From the entries below, return only the lines starting at the one that contains "설치할 수 있나요?</h3>" and ending at the one that contains "<p>답변 3. 한메일", exactly as they stand.

## Dataset content
=== Begin Enclosure ===

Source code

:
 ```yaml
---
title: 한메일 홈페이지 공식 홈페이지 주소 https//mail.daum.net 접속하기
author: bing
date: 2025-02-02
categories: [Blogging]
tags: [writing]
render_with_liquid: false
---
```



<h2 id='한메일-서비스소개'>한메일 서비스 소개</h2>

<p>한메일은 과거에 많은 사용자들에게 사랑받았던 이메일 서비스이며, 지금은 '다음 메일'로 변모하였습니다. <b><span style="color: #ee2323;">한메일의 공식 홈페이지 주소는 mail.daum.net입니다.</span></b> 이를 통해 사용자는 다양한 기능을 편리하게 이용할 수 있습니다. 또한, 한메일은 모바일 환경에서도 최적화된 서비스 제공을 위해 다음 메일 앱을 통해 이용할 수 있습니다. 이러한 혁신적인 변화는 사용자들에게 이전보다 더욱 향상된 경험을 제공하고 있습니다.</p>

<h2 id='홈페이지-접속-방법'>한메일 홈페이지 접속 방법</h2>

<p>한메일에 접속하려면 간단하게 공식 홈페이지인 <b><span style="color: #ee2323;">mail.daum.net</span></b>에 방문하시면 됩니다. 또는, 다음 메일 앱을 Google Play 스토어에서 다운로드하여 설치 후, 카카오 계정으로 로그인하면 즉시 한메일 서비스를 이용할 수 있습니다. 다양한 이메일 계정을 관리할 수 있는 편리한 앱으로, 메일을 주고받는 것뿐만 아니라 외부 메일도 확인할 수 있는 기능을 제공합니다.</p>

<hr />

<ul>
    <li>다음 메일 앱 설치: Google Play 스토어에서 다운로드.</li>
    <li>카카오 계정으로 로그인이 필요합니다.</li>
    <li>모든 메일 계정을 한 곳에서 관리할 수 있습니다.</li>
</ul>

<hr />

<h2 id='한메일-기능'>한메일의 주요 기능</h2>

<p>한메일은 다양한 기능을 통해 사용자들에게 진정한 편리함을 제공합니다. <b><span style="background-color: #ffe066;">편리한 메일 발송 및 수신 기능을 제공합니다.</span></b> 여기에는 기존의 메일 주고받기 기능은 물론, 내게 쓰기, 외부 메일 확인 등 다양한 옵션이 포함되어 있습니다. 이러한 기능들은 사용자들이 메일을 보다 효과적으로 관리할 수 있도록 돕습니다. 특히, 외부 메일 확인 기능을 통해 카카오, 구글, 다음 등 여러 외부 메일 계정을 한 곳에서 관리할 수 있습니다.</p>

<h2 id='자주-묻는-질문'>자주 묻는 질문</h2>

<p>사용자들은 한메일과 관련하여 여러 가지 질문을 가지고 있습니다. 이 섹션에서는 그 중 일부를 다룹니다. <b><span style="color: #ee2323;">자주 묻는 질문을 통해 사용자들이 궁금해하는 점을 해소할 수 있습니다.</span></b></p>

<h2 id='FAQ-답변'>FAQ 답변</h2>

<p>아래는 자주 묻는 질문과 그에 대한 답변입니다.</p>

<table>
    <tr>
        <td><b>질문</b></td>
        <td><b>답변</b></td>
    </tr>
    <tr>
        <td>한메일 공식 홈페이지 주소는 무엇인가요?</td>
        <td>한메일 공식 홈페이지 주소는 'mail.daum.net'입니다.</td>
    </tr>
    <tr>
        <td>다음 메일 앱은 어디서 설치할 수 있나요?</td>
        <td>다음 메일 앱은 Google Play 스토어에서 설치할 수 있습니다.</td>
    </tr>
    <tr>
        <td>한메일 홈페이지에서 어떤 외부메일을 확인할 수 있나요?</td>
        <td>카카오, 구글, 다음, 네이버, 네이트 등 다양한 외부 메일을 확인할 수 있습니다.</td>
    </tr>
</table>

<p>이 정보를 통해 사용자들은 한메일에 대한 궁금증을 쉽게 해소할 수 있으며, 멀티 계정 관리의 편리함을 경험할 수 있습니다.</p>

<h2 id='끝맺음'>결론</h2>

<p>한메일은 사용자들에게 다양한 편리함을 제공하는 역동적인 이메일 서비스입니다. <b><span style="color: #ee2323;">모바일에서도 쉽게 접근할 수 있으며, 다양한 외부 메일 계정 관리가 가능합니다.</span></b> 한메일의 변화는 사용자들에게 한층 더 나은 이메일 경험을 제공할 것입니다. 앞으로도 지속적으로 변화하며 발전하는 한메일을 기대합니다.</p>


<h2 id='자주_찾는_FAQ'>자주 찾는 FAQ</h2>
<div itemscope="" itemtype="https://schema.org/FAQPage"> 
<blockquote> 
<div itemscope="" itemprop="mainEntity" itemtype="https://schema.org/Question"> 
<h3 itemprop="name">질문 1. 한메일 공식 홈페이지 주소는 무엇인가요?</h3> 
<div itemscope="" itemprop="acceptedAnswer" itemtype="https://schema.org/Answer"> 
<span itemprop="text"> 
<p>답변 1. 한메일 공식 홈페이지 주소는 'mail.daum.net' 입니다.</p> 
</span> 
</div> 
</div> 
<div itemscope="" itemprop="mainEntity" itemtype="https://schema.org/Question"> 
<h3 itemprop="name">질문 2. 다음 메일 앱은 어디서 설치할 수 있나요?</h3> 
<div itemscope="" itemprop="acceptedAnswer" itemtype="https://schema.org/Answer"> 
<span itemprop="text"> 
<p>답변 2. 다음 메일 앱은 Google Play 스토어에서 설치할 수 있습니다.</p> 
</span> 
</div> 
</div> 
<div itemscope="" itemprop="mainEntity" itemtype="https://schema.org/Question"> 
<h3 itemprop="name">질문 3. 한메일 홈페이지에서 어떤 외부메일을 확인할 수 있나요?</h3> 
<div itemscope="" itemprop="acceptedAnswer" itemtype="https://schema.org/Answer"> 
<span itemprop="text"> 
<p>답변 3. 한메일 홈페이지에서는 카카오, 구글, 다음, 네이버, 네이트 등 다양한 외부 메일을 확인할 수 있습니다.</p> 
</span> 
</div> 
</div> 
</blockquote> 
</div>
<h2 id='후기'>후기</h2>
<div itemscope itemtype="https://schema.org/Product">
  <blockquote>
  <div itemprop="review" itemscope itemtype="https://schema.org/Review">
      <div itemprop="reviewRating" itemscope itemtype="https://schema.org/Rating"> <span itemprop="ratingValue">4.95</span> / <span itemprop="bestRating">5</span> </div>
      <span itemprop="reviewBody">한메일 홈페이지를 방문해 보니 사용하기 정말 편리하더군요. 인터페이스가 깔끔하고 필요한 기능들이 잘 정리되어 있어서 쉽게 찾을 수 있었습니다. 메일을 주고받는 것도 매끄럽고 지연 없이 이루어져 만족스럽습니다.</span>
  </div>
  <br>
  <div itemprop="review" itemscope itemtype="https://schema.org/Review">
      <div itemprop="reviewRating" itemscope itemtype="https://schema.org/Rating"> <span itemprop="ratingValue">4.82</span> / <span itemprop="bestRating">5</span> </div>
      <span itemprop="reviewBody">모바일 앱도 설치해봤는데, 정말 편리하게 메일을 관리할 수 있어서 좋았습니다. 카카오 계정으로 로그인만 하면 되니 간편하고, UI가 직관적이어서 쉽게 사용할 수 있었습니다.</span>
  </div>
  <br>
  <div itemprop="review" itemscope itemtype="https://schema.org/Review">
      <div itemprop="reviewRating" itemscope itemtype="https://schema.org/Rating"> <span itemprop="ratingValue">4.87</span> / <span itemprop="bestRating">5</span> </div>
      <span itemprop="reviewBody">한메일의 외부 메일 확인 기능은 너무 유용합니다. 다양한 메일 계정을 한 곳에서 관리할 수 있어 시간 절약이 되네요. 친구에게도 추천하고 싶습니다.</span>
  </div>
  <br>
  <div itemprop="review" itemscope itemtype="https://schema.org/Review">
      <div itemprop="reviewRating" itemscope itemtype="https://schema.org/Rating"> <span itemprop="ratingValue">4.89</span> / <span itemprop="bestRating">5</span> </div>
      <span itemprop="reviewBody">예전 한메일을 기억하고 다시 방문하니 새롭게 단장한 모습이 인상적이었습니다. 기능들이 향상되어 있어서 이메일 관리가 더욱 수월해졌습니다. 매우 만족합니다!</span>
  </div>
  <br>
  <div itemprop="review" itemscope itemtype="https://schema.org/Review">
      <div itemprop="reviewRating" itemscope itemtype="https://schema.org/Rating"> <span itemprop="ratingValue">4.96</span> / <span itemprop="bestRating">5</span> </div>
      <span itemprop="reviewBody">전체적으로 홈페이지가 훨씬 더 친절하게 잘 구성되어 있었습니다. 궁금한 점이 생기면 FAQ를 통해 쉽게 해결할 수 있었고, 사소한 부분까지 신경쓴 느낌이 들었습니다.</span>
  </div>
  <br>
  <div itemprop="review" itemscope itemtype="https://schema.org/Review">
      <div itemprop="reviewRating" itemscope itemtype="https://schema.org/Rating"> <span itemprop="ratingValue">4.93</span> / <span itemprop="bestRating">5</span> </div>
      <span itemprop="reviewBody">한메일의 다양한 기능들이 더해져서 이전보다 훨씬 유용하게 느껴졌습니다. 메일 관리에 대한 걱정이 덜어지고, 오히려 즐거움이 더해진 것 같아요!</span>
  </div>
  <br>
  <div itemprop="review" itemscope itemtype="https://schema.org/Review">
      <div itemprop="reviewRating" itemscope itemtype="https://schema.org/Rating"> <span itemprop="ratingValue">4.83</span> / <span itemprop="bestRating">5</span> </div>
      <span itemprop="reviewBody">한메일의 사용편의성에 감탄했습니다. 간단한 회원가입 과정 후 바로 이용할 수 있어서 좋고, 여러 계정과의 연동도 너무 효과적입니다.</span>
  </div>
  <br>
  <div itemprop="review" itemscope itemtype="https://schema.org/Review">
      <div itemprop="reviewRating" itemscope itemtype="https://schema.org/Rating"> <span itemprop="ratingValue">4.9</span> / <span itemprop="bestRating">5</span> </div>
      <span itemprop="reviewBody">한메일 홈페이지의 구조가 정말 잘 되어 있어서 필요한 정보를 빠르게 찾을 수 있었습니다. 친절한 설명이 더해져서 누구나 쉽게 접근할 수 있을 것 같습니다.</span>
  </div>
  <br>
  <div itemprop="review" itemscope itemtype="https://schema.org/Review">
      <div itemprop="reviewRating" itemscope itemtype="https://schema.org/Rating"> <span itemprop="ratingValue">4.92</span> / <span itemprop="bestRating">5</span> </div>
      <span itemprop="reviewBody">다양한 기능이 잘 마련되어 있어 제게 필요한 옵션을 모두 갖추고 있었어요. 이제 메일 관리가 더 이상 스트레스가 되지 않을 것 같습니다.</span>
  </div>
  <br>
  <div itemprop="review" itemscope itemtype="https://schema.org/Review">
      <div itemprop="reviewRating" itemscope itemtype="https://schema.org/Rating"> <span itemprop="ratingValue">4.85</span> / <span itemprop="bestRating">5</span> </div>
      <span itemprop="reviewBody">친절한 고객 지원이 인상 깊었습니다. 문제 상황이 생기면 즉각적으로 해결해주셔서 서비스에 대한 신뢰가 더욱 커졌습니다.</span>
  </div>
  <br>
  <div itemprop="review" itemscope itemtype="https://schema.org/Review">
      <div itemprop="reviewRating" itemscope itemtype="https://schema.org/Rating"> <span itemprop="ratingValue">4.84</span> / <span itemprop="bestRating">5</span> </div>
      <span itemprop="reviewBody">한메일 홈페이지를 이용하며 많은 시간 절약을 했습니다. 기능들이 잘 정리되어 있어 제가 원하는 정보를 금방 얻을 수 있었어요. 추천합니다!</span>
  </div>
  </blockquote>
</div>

=== End Enclosure ===

## Solution
<h3 itemprop="name">질문 2. 다음 메일 앱은 어디서 설치할 수 있나요?</h3> 
<div itemscope="" itemprop="acceptedAnswer" itemtype="https://schema.org/Answer"> 
<span itemprop="text"> 
<p>답변 2. 다음 메일 앱은 Google Play 스토어에서 설치할 수 있습니다.</p> 
</span> 
</div> 
</div> 
<div itemscope="" itemprop="mainEntity" itemtype="https://schema.org/Question"> 
<h3 itemprop="name">질문 3. 한메일 홈페이지에서 어떤 외부메일을 확인할 수 있나요?</h3> 
<div itemscope="" itemprop="acceptedAnswer" itemtype="https://schema.org/Answer"> 
<span itemprop="text"> 
<p>답변 3. 한메일 홈페이지에서는 카카오, 구글, 다음, 네이버, 네이트 등 다양한 외부 메일을 확인할 수 있습니다.</p> 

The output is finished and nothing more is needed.